_Task to complete_:
Your answer must consist of exactly the lines below, starting with the line with "- Popište typické" and going on through the line with "- Pokud je vestavěná", and nothing else.

Data START

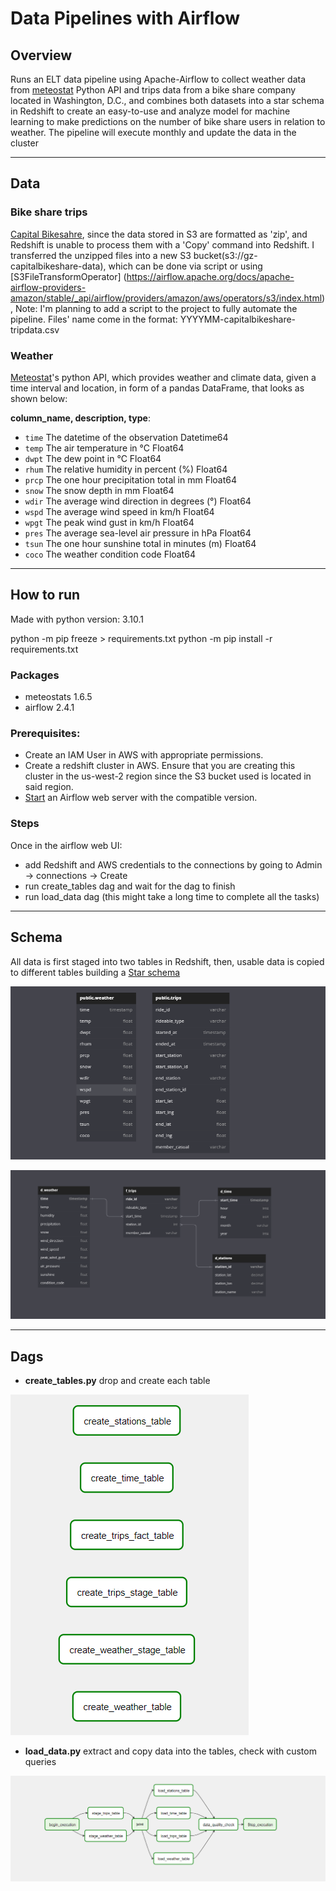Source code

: # Data Pipelines with Airflow

## Overview

Runs an ELT data pipeline using Apache-Airflow to collect weather data from [meteostat](https://dev.meteostat.net/python/)
Python API and trips data from a bike share company located in Washington, D.C., and combines both datasets into a star
schema in Redshift to create an easy-to-use and analyze model for machine learning to make predictions on the number of
bike share users in relation to weather. The pipeline will execute monthly and update the data in the cluster

---

## Data

### Bike share trips

[Capital Bikesahre](https://ride.capitalbikeshare.com/system-data), since the data stored in S3
are formatted as 'zip', and Redshift is unable to process them with a 'Copy' command into Redshift. I transferred the unzipped
files into a new S3 bucket(s3://gz-capitalbikeshare-data), which can be done via script or using [S3FileTransformOperator]
(https://airflow.apache.org/docs/apache-airflow-providers-amazon/stable/_api/airflow/providers/amazon/aws/operators/s3/index.html),
Note: I'm planning to add a script to the project to fully automate the pipeline.
Files' name come in the format: YYYYMM-capitalbikeshare-tripdata.csv

### Weather
[Meteostat](https://dev.meteostat.net/python/)'s python API, which provides weather and climate data, given a time interval and
location, in form of a pandas DataFrame, that looks as shown below:

**column_name, description, type**:
- `time` The datetime of the observation	        Datetime64
- `temp` The air temperature in °C	                Float64
- `dwpt` The dew point in °C	                    Float64
- `rhum` The relative humidity in percent (%)	    Float64
- `prcp` The one hour precipitation total in mm	    Float64
- `snow` The snow depth in mm	                    Float64
- `wdir` The average wind direction in degrees (°)	Float64
- `wspd` The average wind speed in km/h	            Float64
- `wpgt` The peak wind gust in km/h	                Float64
- `pres` The average sea-level air pressure in hPa	Float64
- `tsun` The one hour sunshine total in minutes (m)	Float64
- `coco` The weather condition code	                Float64

---

## How to run

Made with python version: 3.10.1

python -m pip freeze > requirements.txt
python -m pip install -r requirements.txt

### Packages
- meteostats 1.6.5
- airflow 2.4.1

### Prerequisites:
- Create an IAM User in AWS with appropriate permissions.
- Create a redshift cluster in AWS. Ensure that you are creating this cluster in the us-west-2 region since the S3
bucket used is located in said region.
- [Start](https://airflow.apache.org/docs/apache-airflow/2.4.1/start.html) an Airflow web server with the compatible version.

### Steps
Once in the airflow web UI:
- add Redshift and AWS credentials to the connections by going to Admin -> connections -> Create
- run create_tables dag and wait for the dag to finish
- run load_data dag (this might take a long time to complete all the tasks)

---

## Schema
 
All data is first staged into two tables in Redshift, then, usable data is copied to different tables
building a [Star schema](https://en.wikipedia.org/wiki/Star_schema)

![Staging tables](imgs/staging_tables.PNG)

![Schema](imgs/table_structure.PNG)

---

## Dags

- **create_tables.py** drop and create each table

![create_tables Dag](imgs/create_tables_dag.PNG)

- **load_data.py** extract and copy data into the tables, check with custom queries

![load_data Dag](imgs/load_data_dag.PNG)
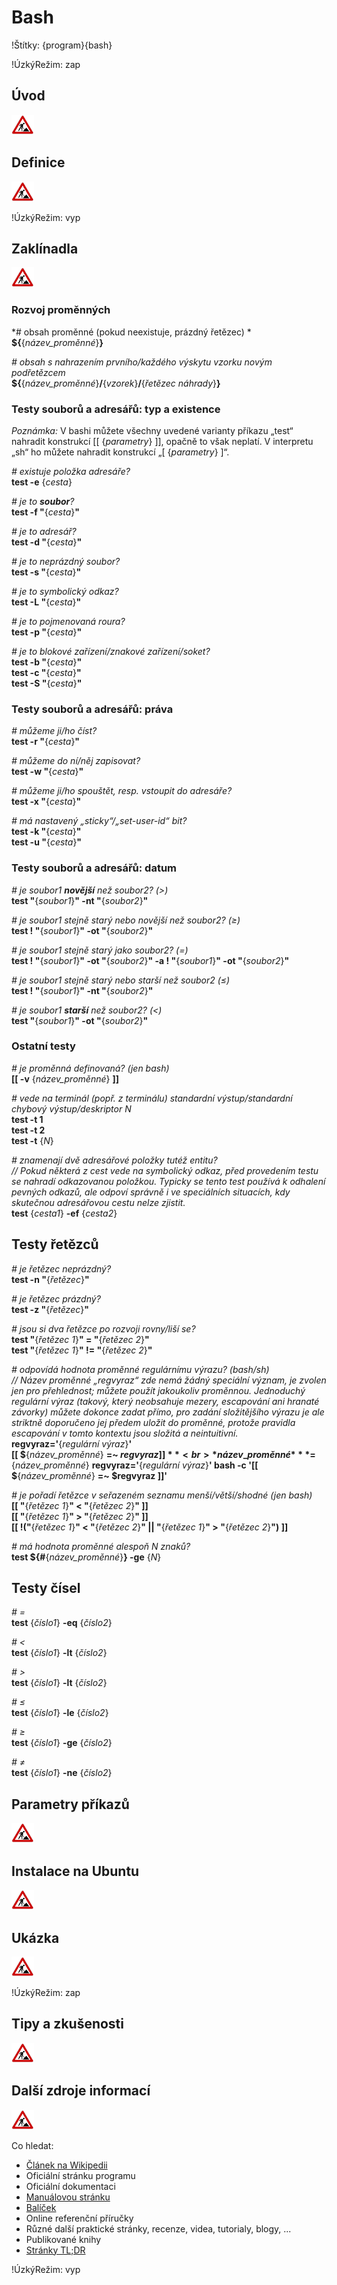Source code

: <!--

Linux Kniha kouzel, kapitola Bash
Copyright (c) 2019, 2020 Singularis <singularis@volny.cz>

Toto dílo je dílem svobodné kultury; můžete ho šířit a modifikovat pod
podmínkami licence Creative Commons Attribution-ShareAlike 4.0 International
vydané neziskovou organizací Creative Commons. Text licence je přiložený
k tomuto projektu nebo ho můžete najít na webové adrese:

https://creativecommons.org/licenses/by-sa/4.0/

-->
<!--
Poznámky:

⊨
-->

# Bash

!Štítky: {program}{bash}

!ÚzkýRežim: zap

## Úvod
<!--
- Vymezte, co je předmětem této kapitoly.
- Obecně popište základní principy, na kterých fungují používané nástroje.
- Uveďte, co kapitola nepokrývá, ačkoliv by to čtenář mohl očekávat.
-->
![ve výstavbě](../obrazky/ve-vystavbe.png)

## Definice
<!--
- Uveďte výčet specifických pojmů pro použití v této kapitole a tyto pojmy definujte co nejprecizněji.
-->
![ve výstavbě](../obrazky/ve-vystavbe.png)

!ÚzkýRežim: vyp

## Zaklínadla
<!--
- Rozdělte na podsekce a naplňte „zaklínadly“.
-->
![ve výstavbě](../obrazky/ve-vystavbe.png)

### Rozvoj proměnných

*# obsah proměnné (pokud neexistuje, prázdný řetězec) *<br>
**$\{**{*název\_proměnné*}**\}**

*# obsah s nahrazením prvního/každého výskytu vzorku novým podřetězcem*<br>
**$\{**{*název\_proměnné*}**/**{*vzorek*}**/**{*řetězec náhrady*}**\}**

### Testy souborů a adresářů: typ a existence

*Poznámka:* V bashi můžete všechny uvedené varianty příkazu „test“ nahradit konstrukcí [[ {*parametry*} ]], opačně to však neplatí. V interpretu „sh“ ho můžete nahradit konstrukcí „[ {*parametry*} ]“.

*# existuje položka adresáře?*<br>
**test -e** {*cesta*}

*# je to **soubor**?*<br>
**test -f "**{*cesta*}**"**

*# je to adresář?*<br>
**test -d "**{*cesta*}**"**

*# je to neprázdný soubor?*<br>
**test -s "**{*cesta*}**"**

*# je to symbolický odkaz?*<br>
**test -L "**{*cesta*}**"**

*# je to pojmenovaná roura?*<br>
**test -p "**{*cesta*}**"**

*# je to blokové zařízení/znakové zařízení/soket?*<br>
**test -b "**{*cesta*}**"**<br>
**test -c "**{*cesta*}**"**<br>
**test -S "**{*cesta*}**"**

### Testy souborů a adresářů: práva

*# můžeme ji/ho číst?*<br>
**test -r "**{*cesta*}**"**

*# můžeme do ní/něj zapisovat?*<br>
**test -w "**{*cesta*}**"**

*# můžeme ji/ho spouštět, resp. vstoupit do adresáře?*<br>
**test -x "**{*cesta*}**"**

*# má nastavený „sticky“/„set-user-id“ bit?*<br>
**test -k "**{*cesta*}**"**<br>
**test -u "**{*cesta*}**"**

### Testy souborů a adresářů: datum

*# je soubor1 **novější** než soubor2? (&gt;)*<br>
**test "**{*soubor1*}**" -nt "**{*soubor2*}**"**

*# je soubor1 stejně starý nebo novější než soubor2? (≥)*<br>
**test ! "**{*soubor1*}**" -ot "**{*soubor2*}**"**

*# je soubor1 stejně starý jako soubor2? (=)*<br>
**test ! "**{*soubor1*}**" -ot "**{*soubor2*}**" -a ! "**{*soubor1*}**" -ot "**{*soubor2*}**"**

*# je soubor1 stejně starý nebo starší než soubor2 (≤)*<br>
**test ! "**{*soubor1*}**" -nt "**{*soubor2*}**"**

*# je soubor1 **starší** než soubor2? (&lt;)*<br>
**test "**{*soubor1*}**" -ot "**{*soubor2*}**"**


### Ostatní testy

*# je proměnná definovaná? (jen bash)*<br>
**[[ -v** {*název\_proměnné*} **]]**

<!--
*# je proměnná jmenný odkaz na jinou proměnnou? (jen bash)*<br>
**[[ -R** {*název\_proměnné*} **]]**
-->

*# vede na terminál (popř. z terminálu) standardní výstup/standardní chybový výstup/deskriptor N*<br>
**test -t 1**<br>
**test -t 2**<br>
**test -t** {*N*}

*# znamenají dvě adresářové položky tutéž entitu?*<br>
*// Pokud některá z cest vede na symbolický odkaz, před provedením testu se nahradí odkazovanou položkou. Typicky se tento test používá k odhalení pevných odkazů, ale odpoví správně i ve speciálních situacích, kdy skutečnou adresářovou cestu nelze zjistit.*<br>
**test** {*cesta1*} **-ef** {*cesta2*}


## Testy řetězců

*# je řetězec neprázdný?*<br>
**test -n "**{*řetězec*}**"**

*# je řetězec prázdný?*<br>
**test -z "**{*řetězec*}**"**

*# jsou si dva řetězce po rozvoji rovny/liší se?*<br>
**test "**{*řetězec 1*}**" = "**{*řetězec 2*}**"**<br>
**test "**{*řetězec 1*}**" != "**{*řetězec 2*}**"**<br>

*# odpovídá hodnota proměnné regulárnímu výrazu? (bash/sh)*<br>
*// Název proměnné „regvyraz“ zde nemá žádný speciální význam, je zvolen jen pro přehlednost; můžete použít jakoukoliv proměnnou. Jednoduchý regulární výraz (takový, který neobsahuje mezery, escapování ani hranaté závorky) můžete dokonce zadat přímo, pro zadání složitějšího výrazu je ale striktně doporučeno jej předem uložit do proměnné, protože pravidla escapování v tomto kontextu jsou složitá a neintuitivní.*<br>
**regvyraz='**{*regulární výraz*}**'**<br>
**[[ $**{*název\_proměnné*} **=~ $regvyraz ]]**<br>
{*název\_proměnné*}**=$**{*název\_proměnné*} **regvyraz='**{*regulární výraz*}**' bash -c '[[ $**{*název\_proměnné*} **=~ $regvyraz ]]'**

*# je pořadí řetězce v seřazeném seznamu menší/větší/shodné (jen bash)*<br>
**[[ "**{*řetězec 1*}**" &lt; "**{*řetězec 2*}**" ]]**<br>
**[[ "**{*řetězec 1*}**" &gt; "**{*řetězec 2*}**" ]]**<br>
**[[ !("**{*řetězec 1*}**" &lt; "**{*řetězec 2*}**" || "**{*řetězec 1*}**" &gt; "**{*řetězec 2*}**") ]]**

*# má hodnota proměnné alespoň N znaků?*<br>
**test ${#**{*název\_proměnné*}**\} -ge** {*N*}


## Testy čísel

*# =*<br>
**test** {*číslo1*} **-eq** {*číslo2*}

*# &lt;*<br>
**test** {*číslo1*} **-lt** {*číslo2*}

*# &gt;*<br>
**test** {*číslo1*} **-lt** {*číslo2*}

*# ≤*<br>
**test** {*číslo1*} **-le** {*číslo2*}

*# ≥*<br>
**test** {*číslo1*} **-ge** {*číslo2*}

*# ≠*<br>
**test** {*číslo1*} **-ne** {*číslo2*}

## Parametry příkazů
<!--
- Pokud zaklínadla nepředstavují kompletní příkazy, v této sekci musíte popsat, jak z nich kompletní příkazy sestavit.
- Jinak by zde měl být přehled nejužitečnějších parametrů používaných nástrojů.
-->
![ve výstavbě](../obrazky/ve-vystavbe.png)

## Instalace na Ubuntu
<!--
- Jako zaklínadlo bez titulku uveďte příkazy (popř. i akce) nutné k instalaci a zprovoznění všech nástrojů požadovaných kterýmkoliv zaklínadlem uvedeným v kapitole. Po provedení těchto činností musí být nástroje plně zkonfigurované a připravené k práci.
- Ve výčtu balíčků k instalaci vycházejte z minimální instalace Ubuntu.
-->
![ve výstavbě](../obrazky/ve-vystavbe.png)

## Ukázka
<!--
- Tuto sekci ponechávat jen v kapitolách, kde dává smysl.
- Zdrojový kód, konfigurační soubor nebo interakce s programem, a to v úplnosti − ukázka musí být natolik úplná, aby ji v této podobě šlo spustit, ale současně natolik stručná, aby se vešla na jednu stranu A5.
- Snažte se v ukázce ilustrovat co nejvíc zaklínadel z této kapitoly.
-->
![ve výstavbě](../obrazky/ve-vystavbe.png)

!ÚzkýRežim: zap

## Tipy a zkušenosti
<!--
- Do odrážek uveďte konkrétní zkušenosti, které jste při práci s nástrojem získali; zejména případy, kdy vás chování programu překvapilo nebo očekáváte, že by mohlo překvapit začátečníky.
- Popište typické chyby nových uživatelů a jak se jim vyhnout.
- Buďte co nejstručnější; neodbíhejte k popisování čehokoliv vedlejšího, co je dost možné, že už čtenář zná.
-->
![ve výstavbě](../obrazky/ve-vystavbe.png)

## Další zdroje informací
<!--
- Uveďte, které informační zdroje jsou pro začátečníka nejlepší k získání rychlé a obsáhlé nápovědy. Typicky jsou to manuálové stránky, vestavěná nápověda programu nebo webové zdroje. Můžete uvést i přímé odkazy.
- V seznamu uveďte další webové zdroje, knihy apod.
- Pokud je vestavěná dokumentace programů (typicky v adresáři /usr/share/doc) užitečná, zmiňte ji také.
- Poznámka: Protože se tato sekce tiskne v úzkém režimu, zaklínadla smíte uvádět pouze bez titulku a bez poznámek pod čarou!
-->
![ve výstavbě](../obrazky/ve-vystavbe.png)

Co hledat:

* [Článek na Wikipedii](https://cs.wikipedia.org/wiki/Hlavn%C3%AD_strana)
* Oficiální stránku programu
* Oficiální dokumentaci
* [Manuálovou stránku](http://manpages.ubuntu.com/)
* [Balíček](https://packages.ubuntu.com/)
* Online referenční příručky
* Různé další praktické stránky, recenze, videa, tutorialy, blogy, ...
* Publikované knihy
* [Stránky TL;DR](https://github.com/tldr-pages/tldr/tree/master/pages/common)

!ÚzkýRežim: vyp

Data END

_Exercise response_:
- Popište typické chyby nových uživatelů a jak se jim vyhnout.
- Buďte co nejstručnější; neodbíhejte k popisování čehokoliv vedlejšího, co je dost možné, že už čtenář zná.
-->
![ve výstavbě](../obrazky/ve-vystavbe.png)

## Další zdroje informací
<!--
- Uveďte, které informační zdroje jsou pro začátečníka nejlepší k získání rychlé a obsáhlé nápovědy. Typicky jsou to manuálové stránky, vestavěná nápověda programu nebo webové zdroje. Můžete uvést i přímé odkazy.
- V seznamu uveďte další webové zdroje, knihy apod.
- Pokud je vestavěná dokumentace programů (typicky v adresáři /usr/share/doc) užitečná, zmiňte ji také.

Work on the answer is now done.